* Problem to solve: From the line containing "transactions. The project" to the end of the entries, return every line exactly, both ends included, and add nothing.

* Records to process:
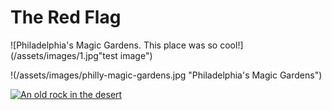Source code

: <h1>The Red Flag</h1>

![Philadelphia's Magic Gardens. This place was so cool!](/assets/images/1.jpg"test image")

!(/assets/images/philly-magic-gardens.jpg "Philadelphia's Magic Gardens")


[![An old rock in the desert](/assets/images/shiprock.jpg "Shiprock, New Mexico by Beau Rogers")](https://s3.us-west-2.amazonaws.com/secure.notion-static.com/522871a0-91c1-4f07-9192-e298b3446e7e/Show.jpg?X-Amz-Algorithm=AWS4-HMAC-SHA256&X-Amz-Credential=ASIAT73L2G45DSUQFAMV%2F20200330%2Fus-west-2%2Fs3%2Faws4_request&X-Amz-Date=20200330T103218Z&X-Amz-Expires=86400&X-Amz-Security-Token=IQoJb3JpZ2luX2VjEPL%2F%2F%2F%2F%2F%2F%2F%2F%2F%2FwEaCXVzLXdlc3QtMiJIMEYCIQDUMU8zrN4UsP5znArkQuTf5judyEEtWsMk%2BVBFaXNyVgIhAK7Xquh9iAjWrenRoMpv34YjCy4dFLoMtN%2B012E83PlIKr0DCOr%2F%2F%2F%2F%2F%2F%2F%2F%2F%2FwEQABoMMjc0NTY3MTQ5MzcwIgyIFCvS%2B6mO2MP2DkkqkQMytqFMvDIrBgZUim7dhx5FkJpX2lKiYAjhx8JW2eF1zOaVPyw3FsFmwZBmie6OkMj%2FGq2WF7vXuu94373QVNhWDkhwTqsFC6X6jD4pyEe%2BeSHYufGcU5HchG%2Bkt5%2FX4lACaHbPID19hDy3OqAra0sGb8N3c%2BGc%2BFUTdwQ%2Bjh%2FuUFQtFdcdCBe1fLawszXa7n4donYfzcIsLGH8ko6VSYFI1wDLm5ea84SUzBGjcrBWBbXC5SKXft5oWa3WPbu4gn2QnAxEGYZ9L7NMW5u0UIGGloNFNehj31Fni8V%2FFmUxcshtAtHZgC9YNkP%2Be3cA2ge6FNMWtjtrWStvp8WceoMDIFrg%2F5KNxD172wF1OT8DSfNmlhlmmBChdunitke6eFlmHVXLx6vOSm3gm6M65wKpxsMHTJi9X3jc5Osq6JE1ZNAIwEoQyfELcI3XuZSU6H9SpB552Ov2QKIO2PvFV4SW5NXpVDgVWOglaF2DLAj4G2ch8PnFGWgYjR4Abv72kc8BK2vlpwRIM6516ypzrKSrlzD99Ib0BTrqAS8se1Os6Y5%2F7SmnZ%2F56CP%2BgZkEXYdKUv7GuQysKjnMcfi7hmk2P7y2PsQwmPoDmYJ4624pEGXoN4cZm0cBFTP7uT4Or4NlzRVMTeuQxAqxBdLO1YU67H65maD%2FNC8qydhCAgUvP2%2BIUTxtcwqRTvm2it%2FteCQsT5Ws8q6VeAEhfVfMBf0cmU0XEadYRWrrOOax4BXU3z3ZTPtNMv7pJEe%2FBU5Pi%2BTlp3X5eca9WiK%2B0kKv6sLw5x43V8HY5kuxqBXhaT4WjvmRunivLNjdABlKt66%2FuxPjH9eW%2BcgvCFlOq1v%2BO6jBFv%2B%2Folg%3D%3D&X-Amz-Signature=715d9e39bb78f3aa704811c780499877cba6cf3864fa210d66cf77381ca41d7a&X-Amz-SignedHeaders=host&response-content-disposition=filename%20%3D%22Show.jpg%22)
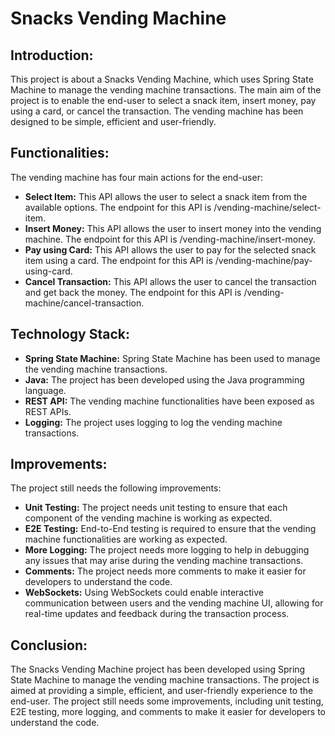 # Snacks Vending Machine

## Introduction:

This project is about a Snacks Vending Machine, which uses Spring State Machine to manage the vending machine
transactions. The main aim of the project is to enable the end-user to select a snack item, insert money, pay using a
card, or cancel the transaction. The vending machine has been designed to be simple, efficient and user-friendly.

## Functionalities:

The vending machine has four main actions for the end-user:

- **Select Item:** This API allows the user to select a snack item from the available options. The endpoint for this API
  is /vending-machine/select-item.
- **Insert Money:** This API allows the user to insert money into the vending machine. The endpoint for this API is
  /vending-machine/insert-money.
- **Pay using Card:** This API allows the user to pay for the selected snack item using a card. The endpoint for this
  API is /vending-machine/pay-using-card.
- **Cancel Transaction:** This API allows the user to cancel the transaction and get back the money. The endpoint for
  this API is /vending-machine/cancel-transaction.

## Technology Stack:

- **Spring State Machine:** Spring State Machine has been used to manage the vending machine transactions.
- **Java:** The project has been developed using the Java programming language.
- **REST API:** The vending machine functionalities have been exposed as REST APIs.
- **Logging:** The project uses logging to log the vending machine transactions.

## Improvements:

The project still needs the following improvements:

- **Unit Testing:** The project needs unit testing to ensure that each component of the vending machine is working as
  expected.
- **E2E Testing:** End-to-End testing is required to ensure that the vending machine functionalities are working as
  expected.
- **More Logging:** The project needs more logging to help in debugging any issues that may arise during the vending
  machine transactions.
- **Comments:** The project needs more comments to make it easier for developers to understand the code.
- **WebSockets:** Using WebSockets could enable interactive communication between users and the vending machine UI,
  allowing for real-time updates and feedback during the transaction process.

## Conclusion:

The Snacks Vending Machine project has been developed using Spring State Machine to manage the vending machine
transactions. The project is aimed at providing a simple, efficient, and user-friendly experience to the end-user. The
project still needs some improvements, including unit testing, E2E testing, more logging, and comments to make it easier
for developers to understand the code.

* Worked solution:
transactions. The project is aimed at providing a simple, efficient, and user-friendly experience to the end-user. The
project still needs some improvements, including unit testing, E2E testing, more logging, and comments to make it easier
for developers to understand the code.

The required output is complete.